Wanita yang tengah mengandung dan duduk di sofa ruang santai itu menatap horor pada putra sulungnya, bagaimana tidak. Seragam sekolahnya sudah kumal, lusuh dan terdapat noda tanah dan keringat. Sang putra hanya terkekeh sambil menggaruk rambutnya, manik almond itu berbinar ceria membuat sang mama mendengus. “Lihat ini! Airen buat sendiri loh” ternyata salah satu tangannya tersembunyi di balik punggungnya, sebuah mahkota yang terbuat dari bunga.
Seulas senyum lembut itu terpatri di wajah cantiknya.
“Untuk mama?” godanya
“Bukan” jawab Airen sambil menggeleng lucu
“Untuk ratunya pangeran matahari Airen” sambungnya
“Siapa ratunya pangeran matahari Airen?”
Bukannya menjawab Airen lalu menaiki sofa dan mengenakannya di atas kepala sang mama.
“Ini ratunya Airen, ratu paling cantik sedunia!!”
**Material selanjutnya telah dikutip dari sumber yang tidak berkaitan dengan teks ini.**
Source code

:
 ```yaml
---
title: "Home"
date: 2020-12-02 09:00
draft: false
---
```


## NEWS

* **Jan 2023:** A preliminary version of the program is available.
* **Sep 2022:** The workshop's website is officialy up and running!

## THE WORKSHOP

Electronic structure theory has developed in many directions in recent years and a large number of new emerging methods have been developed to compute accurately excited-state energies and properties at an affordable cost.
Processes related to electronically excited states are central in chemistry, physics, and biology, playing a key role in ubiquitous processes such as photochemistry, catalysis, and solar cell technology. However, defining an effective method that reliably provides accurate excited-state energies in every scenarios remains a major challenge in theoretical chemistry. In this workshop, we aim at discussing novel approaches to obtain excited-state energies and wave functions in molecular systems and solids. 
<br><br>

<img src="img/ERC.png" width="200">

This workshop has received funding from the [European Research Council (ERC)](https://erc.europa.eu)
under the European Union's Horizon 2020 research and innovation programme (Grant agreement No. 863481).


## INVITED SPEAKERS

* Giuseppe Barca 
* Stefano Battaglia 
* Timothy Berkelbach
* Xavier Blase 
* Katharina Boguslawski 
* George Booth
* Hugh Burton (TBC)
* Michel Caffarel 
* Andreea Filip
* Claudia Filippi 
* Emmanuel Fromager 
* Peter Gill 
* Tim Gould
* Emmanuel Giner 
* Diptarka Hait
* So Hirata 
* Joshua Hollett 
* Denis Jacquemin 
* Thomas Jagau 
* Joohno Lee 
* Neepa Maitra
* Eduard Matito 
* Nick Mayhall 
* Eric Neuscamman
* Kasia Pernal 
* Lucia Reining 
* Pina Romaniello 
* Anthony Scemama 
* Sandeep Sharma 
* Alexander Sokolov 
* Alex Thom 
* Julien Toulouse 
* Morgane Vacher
Sang mama langsung menarik putra sulungnya ke dalam pelukan, mereka lalu tertawa bersama. “Ada apa ini?” sebuah suara menginterupsi tawa keduanya, membuat mereka menoleh, seorang pria yang baru pulang dari kantor tengah melepas dasi. Airen langsung beranjak dari sofa, “Yang mulia ratu, anda harus segera menyelamatkan diri. Monster jahat telah tiba dan akan menculik anda” ucapnya membuat sang mama terkekeh. Mendengar penuturan putra sulungnya membuat sang papa menoleh, “Monster jahat?” ulangnya lalu seulas seringai dan binar jenaka terlihat.
“RAAWWWRR!!! Monster jahat akan menyerang pangeran!!” serunya
Gelak tawa terpingkal terdengar saat Airen digelitik oleh papa.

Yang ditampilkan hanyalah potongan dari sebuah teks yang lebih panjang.